Dual nationals to be allowed to contest elections but not to sit in legislatures

Islamabad

September 17, 2020

Islamabad : The government is not inclined to have dual national Pakistanis sitting in the national and provincial legislatures, according to the draft constitutional amendments approved by the federal cabinet recently.

While the government is prepared to let dual nationals contest direct and indirect elections, such persons will have to surrender their dual nationality before taking oath as lawmakers.

To give effect to this change, the draft provides for the substitution of certain words in Article 62(1)(c) of the constitution. The existing provision reads: “A person shall be disqualified from being elected or chosen as, and from being, a member of the parliament if he ceases to be a citizen of Pakistan, or acquires the citizenship of a foreign State.” The replacement substitutes for the words “or acquires the citizenship of a foreign state”, the words “or in case of dual citizenship [he] does not provide as a conclusive proof the certificate of renunciation of citizenship of a foreign state before taking oath” [he shall be disqualified as legislator].

Such a certificate has to be furnished within 60 days, according to another amendment contained in the present package, as it will be mandatory for a member-elect to take oath of office within this timeframe. Another constitutional amendment calls for an ‘open’, non-secret election to the Senate. For this purpose, a change has been proposed in Article 59(2).

The Pakistan Tehreek-e-Insaf (PTI) has long been calling for an open election to the Senate. This demand intensified after the Senate vote in 2019 when several of its members in Khyber Pakhtunkhwa (KP) voted against the party’s directives. As a result, some candidates of the opposition parties were elected senators. No direct election has been prescribed for the upper house of parliament in the present set of changes.

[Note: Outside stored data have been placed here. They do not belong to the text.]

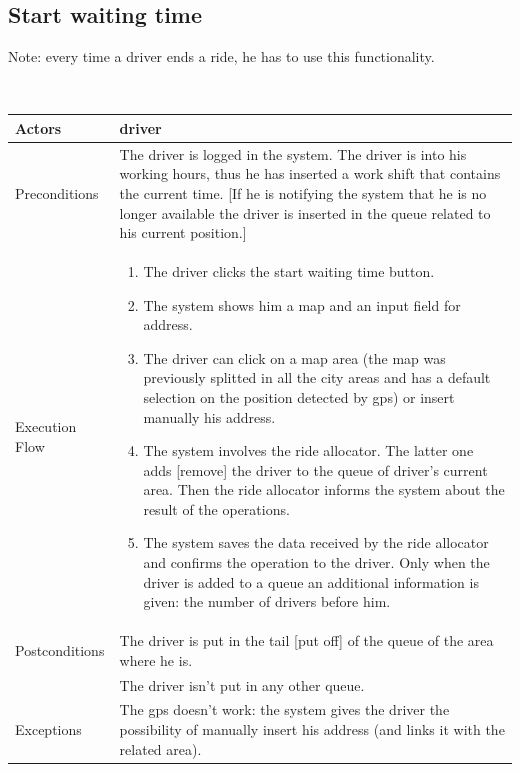 \subsection{Start waiting time}
\label{requirements:StartWaitingTime}
\begin{footnotesize}
	Note: every time a driver ends a ride, he has to use this functionality.
\end{footnotesize}\\
\begin{tabular}{lp{8cm}}
	\hline 
	Actors & \Gls{driver}  \\ \hline
	Preconditions & The driver is logged in the system. The driver is into his working hours, thus he has inserted a work shift that contains the current time. [If he is notifying the system that he is no longer available the driver is inserted in the queue related to his current position.] \\ \hline
	Execution Flow &  \begin{enumerate}
					\item The driver clicks the start waiting time button.
					\item The system shows him a \gls{map} and an input field for address.
					\item The driver can click on a \gls{map} area (the \gls{map} was previously splitted in all the city areas and has a default selection on the position detected by \gls{gps}) or insert manually his address.
					\item The system involves the ride allocator. The latter one adds [remove] the driver to the queue of driver's current area. Then the ride allocator informs the system about the result of the operations.
					\item The system saves the data received by the ride allocator and confirms the operation to the driver. Only when the driver is added to a queue an additional information is given: the number of drivers before him.
				\end{enumerate}
	 \\ \hline
	 Postconditions & The driver is put in the tail [put off] of the queue of the area where he is.\\
	 				& The driver isn't put in any other queue. \\ \hline
	 Exceptions &  The \gls{gps} doesn't work: the system gives the driver the possibility of manually insert his address (and links it with the related area). \\ \hline
\end{tabular}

Article 226 states that all elections under the constitution, other than those of the prime minister and the chief minister, shall be by secret ballot. The draft amendment has proposed to include the Senate elections in the open vote earlier provided for the prime minister and chief ministers only.

At present, the elections of the members of the national and provincial assemblies, Senate and their presiding officers are held by secret ballot. Constitutional exemption is restricted to the election of the premier and chief ministers only.

Yet another amendment has been recommended in Article 65 to make it obligatory for candidates-elect to take oath as members within 60 days, failing which they would lose their right to be members. The article states that a person elected to a House shall not sit or vote until he has taken an oath before the House in the form set out in the third schedule.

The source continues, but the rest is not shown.